Throughout Isla’s nine tracks, the quartet’s unique selling point – the echoing steel percussion instrument known as a hang – is foremost in the mix, providing gentle repetitive beats to lull its blissed out listeners into a sense of warm, velvety security.
Ilsa begins with Paper Scissors Stone, a brassy North African beat offering the sounds of an autumn sunset over a red hot beach. Though familiar by now to long-term fans, their choice of odd instruments place them very much at the alt end of jazz, while the Steve Reich-style phasing, especially towards the end of the track, offers newcomers a comfortable way in.
Second track The Visitor is haunting and barely there – quiet, eerie and echoing. Even when the volume does pick up, its woodwinds and equally woody percussion whisper late night tales of opium wastes that segue seamlessly into Dawn Patrol, an audio sun rising on a dust blown desert. Pipes echo against repetitive drums to gradually bring the music up from the dark, calling you towards the morning.
Next comes Line. Lighter than its predecessors, its percussion and timpani skit across the air to tickle your ear drums awake, prodding you gently into giving it your full attention.
Life Mask Interlude has the most way out name but is actually the most traditional of the tracks, a gentle piano tiptoe through relaxing chords that comes across as a kind of jazz therapy. If you thought you couldn’t be any more laid back, this track is out to change your mind.

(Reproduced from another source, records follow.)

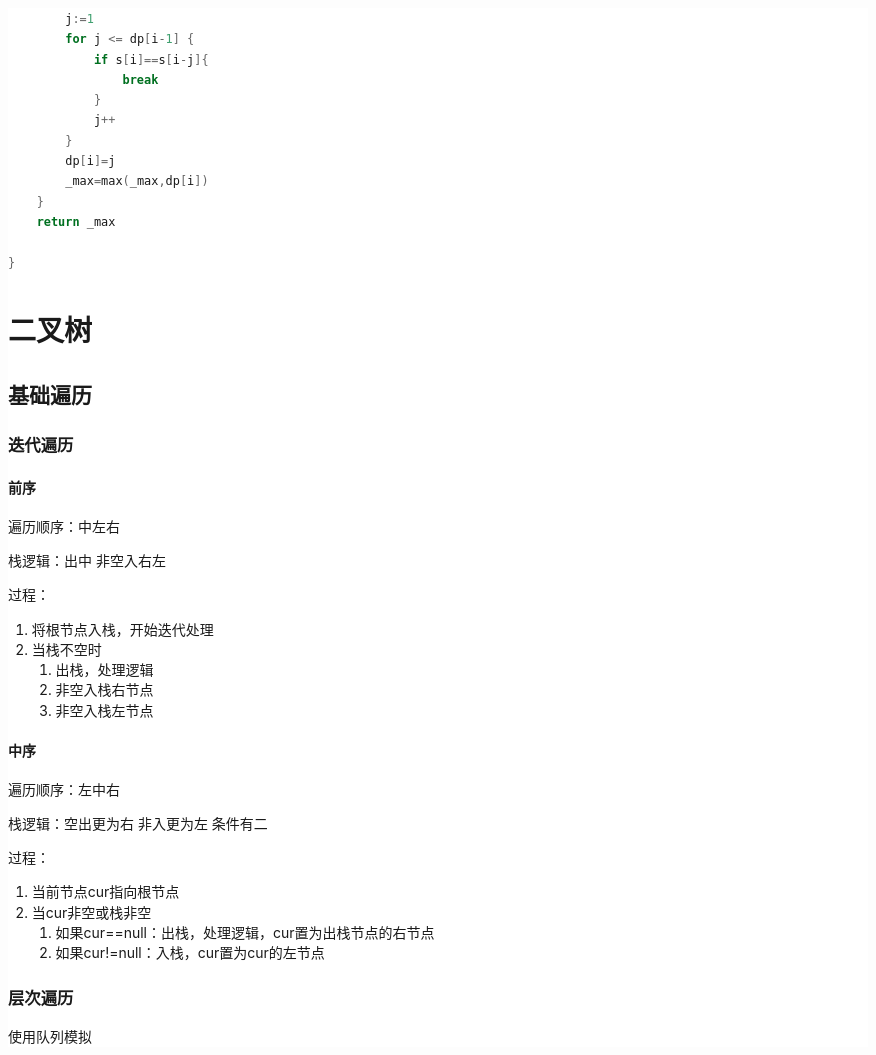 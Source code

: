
 ```go
		j:=1
		for j <= dp[i-1] {
			if s[i]==s[i-j]{
				break
			}
			j++
		}
		dp[i]=j
		_max=max(_max,dp[i])
	}
	return _max

}
```



# 二叉树

## 基础遍历

### 迭代遍历

#### 前序

遍历顺序：中左右

栈逻辑：出中  非空入右左

过程：

1. 将根节点入栈，开始迭代处理
2. 当栈不空时
   1. 出栈，处理逻辑
   2. 非空入栈右节点
   3. 非空入栈左节点

#### 中序

遍历顺序：左中右

栈逻辑：空出更为右  非入更为左  条件有二

过程：

1. 当前节点cur指向根节点
2. 当cur非空或栈非空
   1. 如果cur==null：出栈，处理逻辑，cur置为出栈节点的右节点
   2. 如果cur!=null：入栈，cur置为cur的左节点

### 层次遍历

使用队列模拟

It’s followed by Clipper, a piece that screams pure jazz club (man), with brass noodles that improv along just fine before the return of Life Mask sinks to inky depths with heavy bubbles that fight their way to the surface. Title track Isla follows in the same bent. Luscious, chilled, ambient jazz so laid back it’s fallen over the edge, it flows into the deep, sultry bass cloud of Shed Song, the album’s soporific closer.
This is red wine music, no doubt about it, but red wine music for the discerning indie intelligentsia, perfect for a long night where the only ambition you’ve got left is to sink so far into the floor cushions that you’ll never get up again.
A week after the album’s release, Portico Quartet set off on a tour of the UK. As the light of summer withdraws and the air chills, what better way could there be to warm your heart than to let this post-modern delight waft you away on its dream of desert nights?